The games of the 28th Olympiad were held in Athens, Greece, in the summer of 2004. The data file contains information about 131 of the participating nations, including the following variables.
Medals (Won at Athens Olympics)
Gross Domestic Product ($ Billion)
Area (Million Sq. Km.)
Infant Deaths Per 1,000 Births
GDP Growth Rate
The final medal count is perhaps somewhat misleading as a measure of national athletic excellence. For example, the United States won the most medals in absolute terms (Exhibit 1), but isn’t even among the top ten in terms of medals per capita (Exhibit 2).
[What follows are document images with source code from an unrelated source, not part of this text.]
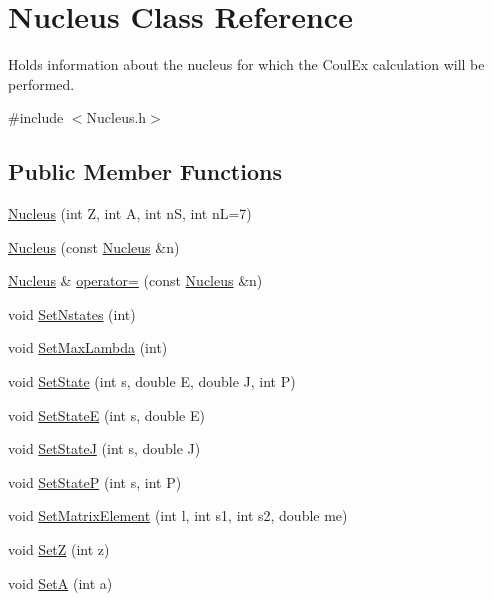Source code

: \hypertarget{classNucleus}{\section{Nucleus Class Reference}
\label{classNucleus}
}


Holds information about the nucleus for which the Coul\-Ex calculation will be performed.  




{\ttfamily \#include $<$Nucleus.\-h$>$}

\subsection*{Public Member Functions}
\begin{DoxyCompactItemize}
\item 
\hyperlink{classNucleus_ac2742378563d80008df3826b95395643}{Nucleus} (int Z, int A, int n\-S, int n\-L=7)
\item 
\hyperlink{classNucleus_afc84ef7342c70caec505fe56d765e4ae}{Nucleus} (const \hyperlink{classNucleus}{Nucleus} \&n)
\item 
\hyperlink{classNucleus}{Nucleus} \& \hyperlink{classNucleus_ab093d4b22255c1d37199707cc90ed404}{operator=} (const \hyperlink{classNucleus}{Nucleus} \&n)
\item 
void \hyperlink{classNucleus_aa48a728dcb4dc35dc13786d33bb21bc5}{Set\-Nstates} (int)
\item 
void \hyperlink{classNucleus_ae25ff1bec73c4beb4f8dfb4f849da450}{Set\-Max\-Lambda} (int)
\item 
void \hyperlink{classNucleus_a768c3938464bbd81c8d74ce2e1aa19ea}{Set\-State} (int s, double E, double J, int P)
\item 
void \hyperlink{classNucleus_ac8385f9efc4969b5f8c8eafea85d10fe}{Set\-State\-E} (int s, double E)
\item 
void \hyperlink{classNucleus_a001e9aa70fa2c89203596763527ca21a}{Set\-State\-J} (int s, double J)
\item 
void \hyperlink{classNucleus_a81b9a661f8e7cf4a36a8c73054bac261}{Set\-State\-P} (int s, int P)
\item 
void \hyperlink{classNucleus_a1b149518d6eaf8c5c8b222318cafb7ef}{Set\-Matrix\-Element} (int l, int s1, int s2, double me)
\item 
void \hyperlink{classNucleus_a33eaf2fef4f8980753be2b4ec787a8f9}{Set\-Z} (int z)
\item 
void \hyperlink{classNucleus_ae830f7fce83a6d6d77f2ea81fdde2546}{Set\-A} (int a)

\end{DoxyCompactItemize}
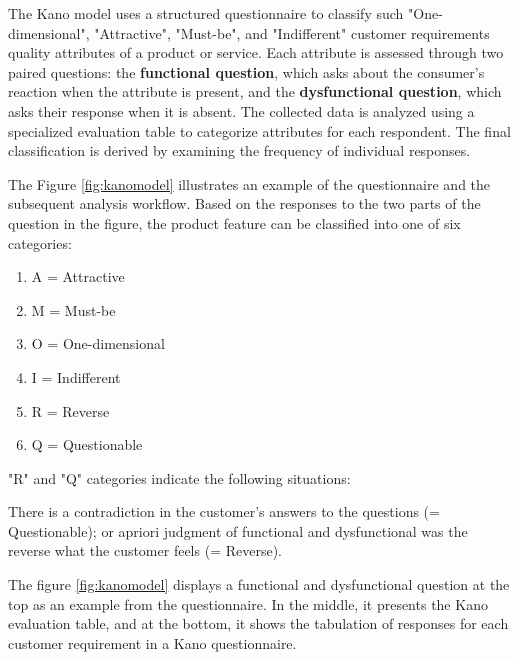 \documentclass[../main.tex]{subfiles}
\begin{document}
The Kano model uses a structured questionnaire to classify such "One-dimensional", "Attractive", "Must-be", and "Indifferent" customer requirements quality attributes of a product or service. Each attribute is assessed through two paired questions: the \textbf{functional question}, which asks about the consumer’s reaction when the attribute is present, and the \textbf{dysfunctional question}, which asks their response when it is absent. The collected data is analyzed using a specialized evaluation table to categorize attributes for each respondent. The final classification is derived by examining the frequency of individual responses. \cite{kanomodel1996}

The Figure \ref{fig:kanomodel} illustrates an example of the questionnaire and the subsequent analysis workflow. Based on the responses to the two parts of the question in the figure, the product feature can be classified into one of six categories:

\begin{enumerate}
    \item[] A = Attractive 
    \item[] M = Must-be 
    \item[] O = One-dimensional 
    \item[] I = Indifferent 
    \item[] R = Reverse
    \item[] Q = Questionable 
\end{enumerate}

"R" and "Q" categories indicate the following situations: 

There is a contradiction in the customer’s answers to the questions (= Questionable); or apriori judgment of functional and dysfunctional was the reverse what the customer feels (= Reverse). \cite{berger1993kano}

The figure \ref{fig:kanomodel} displays a functional and dysfunctional question at the top as an example from the questionnaire. In the middle, it presents the Kano evaluation table, and at the bottom, it shows the tabulation of responses for each customer requirement in a Kano questionnaire.
\end{document}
Country Gold Silver Bronze Total
United States 35 39 29 103
Russia 27 27 38 92
China 32 17 14 63
Australia 17 16 16 49
Germany 14 16 18 48
Japan 16 9 12 37
France 11 9 13 33
Italy 10 11 11 32
South Korea 9 12 9 30
United Kingdom 9 9 12 30
Exhibit 1: Top Medal Counts, 2004 Athens Olympics
Country Medals Population Medals/Million Citizens
Bahamas 2 297,477 6.72
Australia 49 19,731,984 2.48
Cuba 27 11,263,429 2.40
Estonia 3 1,408,556 2.13
Slovenia 4 1,935,677 2.07
Jamaica 5 2,695,867 1.85
Latvia 4 2,348,784 1.70
Hungary 17 10,045,407 1.69
Bulgaria 12 7,537,929 1.59
Greece 16 10,665,989 1.50
Exhibit 2: Top Medal Counts per Capita, 2004 Athens Olympics
Add a dummy variable to the data set, representing whether the nation was the host of the Olympics. (Hint: The 2004 Athens Olympic Games were hosted by Greece.) Perform a correlation analysis on all of the variables in the data set, and show the results here in descending order of importance.
 Some interesting countries, such as Russia and Jamaica, are excluded from the data set because information was not available for all variables.
1. Add a dummy variable to the data set, representing whether the nation was the host of the Olympics. (Hint: The 2004 Athens Olympic Games were hosted by Greece.) Perform a correlation analysis on all of the variables in the data set, and show the results here in descending order of importance. Explain your results.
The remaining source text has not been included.